**ASSIGNMENT**
Would you return every line of the listing below that has "ktorý" in it?

**DATA RECORDS**
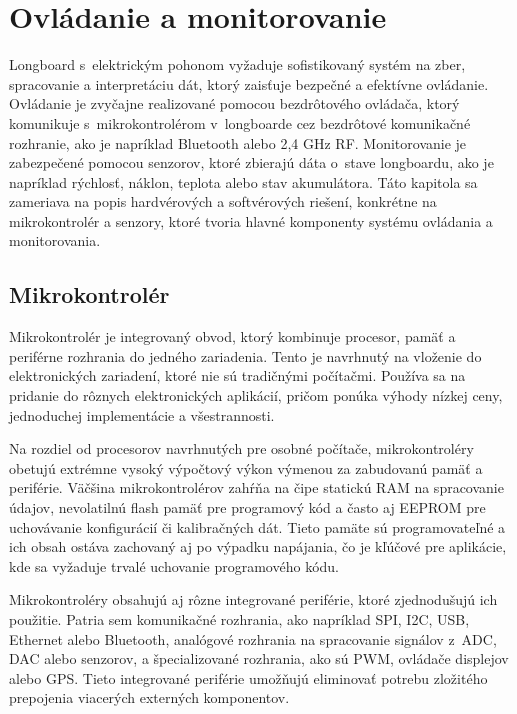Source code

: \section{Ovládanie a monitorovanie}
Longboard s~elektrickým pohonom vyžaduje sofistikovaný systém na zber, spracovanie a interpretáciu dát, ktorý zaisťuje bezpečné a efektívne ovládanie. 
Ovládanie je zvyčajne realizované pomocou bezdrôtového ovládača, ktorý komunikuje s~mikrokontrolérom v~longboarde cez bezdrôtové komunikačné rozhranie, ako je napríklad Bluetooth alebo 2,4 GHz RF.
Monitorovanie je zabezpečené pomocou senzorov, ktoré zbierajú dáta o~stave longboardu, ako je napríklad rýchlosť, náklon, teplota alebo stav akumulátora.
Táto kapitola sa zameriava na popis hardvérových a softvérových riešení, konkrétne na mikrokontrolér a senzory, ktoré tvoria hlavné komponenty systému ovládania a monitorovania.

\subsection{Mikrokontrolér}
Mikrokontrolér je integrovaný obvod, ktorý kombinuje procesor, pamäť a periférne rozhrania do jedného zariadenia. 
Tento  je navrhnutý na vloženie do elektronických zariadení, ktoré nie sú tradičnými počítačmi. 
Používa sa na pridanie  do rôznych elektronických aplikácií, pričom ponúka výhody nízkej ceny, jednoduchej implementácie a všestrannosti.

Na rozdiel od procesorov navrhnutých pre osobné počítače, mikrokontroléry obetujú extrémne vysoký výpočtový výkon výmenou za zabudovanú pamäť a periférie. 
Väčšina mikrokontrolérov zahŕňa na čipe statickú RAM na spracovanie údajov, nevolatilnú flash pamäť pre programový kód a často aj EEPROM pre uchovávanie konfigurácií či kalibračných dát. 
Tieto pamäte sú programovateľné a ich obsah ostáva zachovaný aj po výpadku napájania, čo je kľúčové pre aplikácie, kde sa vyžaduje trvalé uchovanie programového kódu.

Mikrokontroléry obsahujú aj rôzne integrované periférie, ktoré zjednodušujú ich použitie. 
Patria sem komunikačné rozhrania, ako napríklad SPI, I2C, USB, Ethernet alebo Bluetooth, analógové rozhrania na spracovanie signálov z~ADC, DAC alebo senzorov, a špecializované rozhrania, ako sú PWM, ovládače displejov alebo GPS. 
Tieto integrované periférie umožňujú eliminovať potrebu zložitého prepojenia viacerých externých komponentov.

--

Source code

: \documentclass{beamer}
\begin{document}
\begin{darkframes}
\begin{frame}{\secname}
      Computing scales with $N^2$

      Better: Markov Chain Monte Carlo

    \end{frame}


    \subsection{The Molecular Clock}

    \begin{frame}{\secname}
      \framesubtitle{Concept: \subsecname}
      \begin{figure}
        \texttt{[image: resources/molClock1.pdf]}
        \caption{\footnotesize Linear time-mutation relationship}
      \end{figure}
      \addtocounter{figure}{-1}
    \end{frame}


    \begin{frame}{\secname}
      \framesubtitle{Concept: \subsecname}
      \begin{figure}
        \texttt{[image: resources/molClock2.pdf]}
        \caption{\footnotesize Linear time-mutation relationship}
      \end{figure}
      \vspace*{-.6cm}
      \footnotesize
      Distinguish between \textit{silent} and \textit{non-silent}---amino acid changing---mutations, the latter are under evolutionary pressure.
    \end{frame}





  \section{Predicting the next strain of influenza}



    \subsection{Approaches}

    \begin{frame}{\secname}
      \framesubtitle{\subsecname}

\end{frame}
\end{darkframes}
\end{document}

**RESPONSE AREA**
Longboard s~elektrickým pohonom vyžaduje sofistikovaný systém na zber, spracovanie a interpretáciu dát, ktorý zaisťuje bezpečné a efektívne ovládanie. 
Ovládanie je zvyčajne realizované pomocou bezdrôtového ovládača, ktorý komunikuje s~mikrokontrolérom v~longboarde cez bezdrôtové komunikačné rozhranie, ako je napríklad Bluetooth alebo 2,4 GHz RF.
Mikrokontrolér je integrovaný obvod, ktorý kombinuje procesor, pamäť a periférne rozhrania do jedného zariadenia. 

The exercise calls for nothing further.